At the time I write these words, the kidnapped boys have yet to be released. I hope this sentence will no longer be relevant when these words are read, but the rest of the article may still be relevant.
Alongside the patrol and extensive search, another military operation, a nameless one, is taking place in Judea and Samaria with the purpose of destroying the Hamas infrastructures. It is starting to remind those of us who have a good memory, like me, of the first Lebanon War, Israel's most unnecessary, foolish and ongoing war.

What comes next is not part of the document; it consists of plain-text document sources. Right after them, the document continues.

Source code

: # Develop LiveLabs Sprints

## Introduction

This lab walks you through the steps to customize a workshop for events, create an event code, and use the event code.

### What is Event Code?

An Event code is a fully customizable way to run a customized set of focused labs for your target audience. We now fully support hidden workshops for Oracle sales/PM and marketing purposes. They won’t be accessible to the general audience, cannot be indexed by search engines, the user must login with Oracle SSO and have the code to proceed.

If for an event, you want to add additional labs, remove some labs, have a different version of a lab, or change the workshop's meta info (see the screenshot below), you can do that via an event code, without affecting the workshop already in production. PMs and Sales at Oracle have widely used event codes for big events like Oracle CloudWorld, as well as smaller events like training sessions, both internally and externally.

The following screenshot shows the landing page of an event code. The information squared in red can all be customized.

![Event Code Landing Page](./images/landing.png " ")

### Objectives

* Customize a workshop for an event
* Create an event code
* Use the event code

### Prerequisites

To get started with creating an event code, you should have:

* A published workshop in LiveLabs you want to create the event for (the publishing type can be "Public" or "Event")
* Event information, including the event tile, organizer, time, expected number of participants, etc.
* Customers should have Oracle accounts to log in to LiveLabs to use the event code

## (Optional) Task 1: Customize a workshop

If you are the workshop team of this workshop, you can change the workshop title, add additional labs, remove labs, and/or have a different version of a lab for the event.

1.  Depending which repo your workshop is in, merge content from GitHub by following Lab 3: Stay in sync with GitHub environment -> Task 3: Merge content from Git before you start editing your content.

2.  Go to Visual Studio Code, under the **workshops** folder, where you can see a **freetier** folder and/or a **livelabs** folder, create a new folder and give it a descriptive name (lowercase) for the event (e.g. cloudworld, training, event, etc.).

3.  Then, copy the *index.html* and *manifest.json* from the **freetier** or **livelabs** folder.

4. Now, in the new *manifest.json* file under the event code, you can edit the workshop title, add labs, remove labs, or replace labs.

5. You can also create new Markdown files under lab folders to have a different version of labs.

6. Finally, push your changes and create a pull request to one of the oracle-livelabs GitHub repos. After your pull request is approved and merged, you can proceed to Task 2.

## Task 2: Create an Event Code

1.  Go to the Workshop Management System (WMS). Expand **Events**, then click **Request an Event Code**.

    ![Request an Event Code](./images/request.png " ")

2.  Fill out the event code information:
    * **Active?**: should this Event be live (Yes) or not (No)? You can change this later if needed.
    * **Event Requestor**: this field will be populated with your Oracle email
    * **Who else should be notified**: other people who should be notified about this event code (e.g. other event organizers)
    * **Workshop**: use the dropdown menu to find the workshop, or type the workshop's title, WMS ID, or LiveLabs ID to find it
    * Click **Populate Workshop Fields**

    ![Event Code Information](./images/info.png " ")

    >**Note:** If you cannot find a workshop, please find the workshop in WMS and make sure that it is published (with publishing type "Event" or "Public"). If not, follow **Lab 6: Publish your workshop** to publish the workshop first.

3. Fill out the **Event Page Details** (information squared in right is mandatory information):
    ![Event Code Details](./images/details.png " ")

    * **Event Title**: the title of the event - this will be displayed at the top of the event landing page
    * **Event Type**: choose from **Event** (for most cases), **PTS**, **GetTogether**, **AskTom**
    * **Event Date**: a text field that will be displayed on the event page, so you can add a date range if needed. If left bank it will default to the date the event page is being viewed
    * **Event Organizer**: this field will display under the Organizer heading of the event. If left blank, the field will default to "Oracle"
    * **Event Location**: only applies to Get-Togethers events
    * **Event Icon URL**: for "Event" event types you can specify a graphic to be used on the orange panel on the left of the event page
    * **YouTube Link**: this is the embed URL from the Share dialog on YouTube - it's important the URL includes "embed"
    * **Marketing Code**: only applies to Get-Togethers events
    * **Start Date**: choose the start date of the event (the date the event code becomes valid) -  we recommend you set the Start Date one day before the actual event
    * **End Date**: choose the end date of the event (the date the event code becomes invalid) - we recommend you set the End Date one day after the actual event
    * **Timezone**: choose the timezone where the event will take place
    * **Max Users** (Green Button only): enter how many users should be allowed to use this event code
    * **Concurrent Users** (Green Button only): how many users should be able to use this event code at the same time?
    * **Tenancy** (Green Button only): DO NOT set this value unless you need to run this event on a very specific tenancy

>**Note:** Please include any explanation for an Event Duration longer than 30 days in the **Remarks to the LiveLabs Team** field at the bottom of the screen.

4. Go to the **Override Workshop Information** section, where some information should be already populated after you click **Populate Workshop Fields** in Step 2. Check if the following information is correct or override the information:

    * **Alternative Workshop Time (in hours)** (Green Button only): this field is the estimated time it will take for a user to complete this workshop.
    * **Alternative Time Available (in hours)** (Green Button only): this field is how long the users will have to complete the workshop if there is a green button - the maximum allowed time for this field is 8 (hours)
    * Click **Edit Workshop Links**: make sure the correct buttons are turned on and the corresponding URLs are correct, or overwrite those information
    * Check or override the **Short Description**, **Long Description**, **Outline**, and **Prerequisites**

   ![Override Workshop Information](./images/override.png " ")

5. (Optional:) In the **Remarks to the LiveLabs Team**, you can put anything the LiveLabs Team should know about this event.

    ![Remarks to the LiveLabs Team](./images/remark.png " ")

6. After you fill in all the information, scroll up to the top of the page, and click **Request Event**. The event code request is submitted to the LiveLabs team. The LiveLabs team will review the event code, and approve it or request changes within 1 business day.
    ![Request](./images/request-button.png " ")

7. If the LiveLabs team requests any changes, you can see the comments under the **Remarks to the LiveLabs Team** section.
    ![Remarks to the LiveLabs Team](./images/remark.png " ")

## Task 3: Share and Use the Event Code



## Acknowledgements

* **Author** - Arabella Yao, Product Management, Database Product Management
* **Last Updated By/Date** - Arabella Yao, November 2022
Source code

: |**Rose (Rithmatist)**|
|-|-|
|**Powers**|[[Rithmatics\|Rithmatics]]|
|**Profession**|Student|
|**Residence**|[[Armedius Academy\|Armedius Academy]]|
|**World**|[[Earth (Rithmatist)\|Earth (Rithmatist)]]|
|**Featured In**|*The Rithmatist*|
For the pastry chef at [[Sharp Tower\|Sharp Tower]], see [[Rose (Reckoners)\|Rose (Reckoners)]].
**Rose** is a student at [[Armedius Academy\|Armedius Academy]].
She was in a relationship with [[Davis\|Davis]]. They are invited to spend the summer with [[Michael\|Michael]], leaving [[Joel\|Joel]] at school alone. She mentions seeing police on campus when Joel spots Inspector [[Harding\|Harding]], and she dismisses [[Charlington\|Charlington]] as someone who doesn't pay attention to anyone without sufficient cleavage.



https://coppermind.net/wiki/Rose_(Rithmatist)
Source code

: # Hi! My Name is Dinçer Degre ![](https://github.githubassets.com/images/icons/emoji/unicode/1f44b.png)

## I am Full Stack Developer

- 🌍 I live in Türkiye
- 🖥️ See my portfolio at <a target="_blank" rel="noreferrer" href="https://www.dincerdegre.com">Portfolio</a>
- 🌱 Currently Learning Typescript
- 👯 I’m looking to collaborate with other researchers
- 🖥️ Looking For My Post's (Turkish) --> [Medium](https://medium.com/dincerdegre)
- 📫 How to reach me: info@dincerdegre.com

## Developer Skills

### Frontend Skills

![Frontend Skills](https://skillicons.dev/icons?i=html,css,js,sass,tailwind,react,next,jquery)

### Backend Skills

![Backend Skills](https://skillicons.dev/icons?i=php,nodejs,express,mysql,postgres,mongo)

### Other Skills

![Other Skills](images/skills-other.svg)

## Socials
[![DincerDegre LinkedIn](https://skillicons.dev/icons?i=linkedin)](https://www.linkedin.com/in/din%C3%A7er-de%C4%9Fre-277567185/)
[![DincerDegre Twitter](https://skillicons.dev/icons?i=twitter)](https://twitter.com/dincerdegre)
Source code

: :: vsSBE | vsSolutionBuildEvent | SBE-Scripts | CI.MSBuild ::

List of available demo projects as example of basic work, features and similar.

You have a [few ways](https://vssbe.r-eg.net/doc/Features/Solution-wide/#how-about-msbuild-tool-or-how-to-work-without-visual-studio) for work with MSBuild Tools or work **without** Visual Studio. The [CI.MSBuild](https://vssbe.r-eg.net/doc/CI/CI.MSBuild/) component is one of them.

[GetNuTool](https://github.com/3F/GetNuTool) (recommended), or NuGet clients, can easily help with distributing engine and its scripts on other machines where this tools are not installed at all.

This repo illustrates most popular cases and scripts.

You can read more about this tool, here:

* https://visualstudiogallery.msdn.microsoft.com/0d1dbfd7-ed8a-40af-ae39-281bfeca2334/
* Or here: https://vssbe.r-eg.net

Obviously, the present and the past are never identical. In order to justify the first Lebanon War, then-Prime Minister Menachem Begin, Defense Minister Ariel Sharon and Chief of Staff Refael Eitan used the assassination of Israel's ambassador in London. Although the Palestinian Liberation Organization led by Yasser Arafat was not involved in the assassination, the Israeli government used it as an excuse to "destroy the PLO's terror infrastructures" in southern Lebanon.
Now Israel is operating against Hamas' terror infrastructures based on information (credible information, we hope) that the organization is deeply involved in the abduction of the three teens. While the PLO was considered a national liberation movement, Hamas has been defined in the world as a fanatic Muslim organization. So the invasion of Lebanon was immediately condemned by most Western countries, while the actions against Hamas are welcomed by many.
Moreover, Begin, Sharon and Eitan were trigger-happy. They prepared the army for war and were only looking for a reason to start it. Prime Minister Benjamin Netanyahu, Defense Minister Moshe Ya'alon and Chief of Staff Benny Gantz, on the other hand, are not rushing into war. The composition of the Netanyahu government is completely different from the Begin government: It has a solid sane majority.
And after presenting and detailing all these differences, there is still cause for concern today over the loss of decision makers' inhibition ability. Political and defense officials are already declaring openly that this is not a limited operation neither in its goal (finding the kidnapped) nor in time (until the Ramadan holiday). This is an evolving cleansing operation aimed at dealing Hamas a final blow. It will "last as long as it lasts"; months, years.
Such statements sound familiar: These were the words used by those who turned the 40-kilometer operation in southern Lebanon into a pointless war which lasted years.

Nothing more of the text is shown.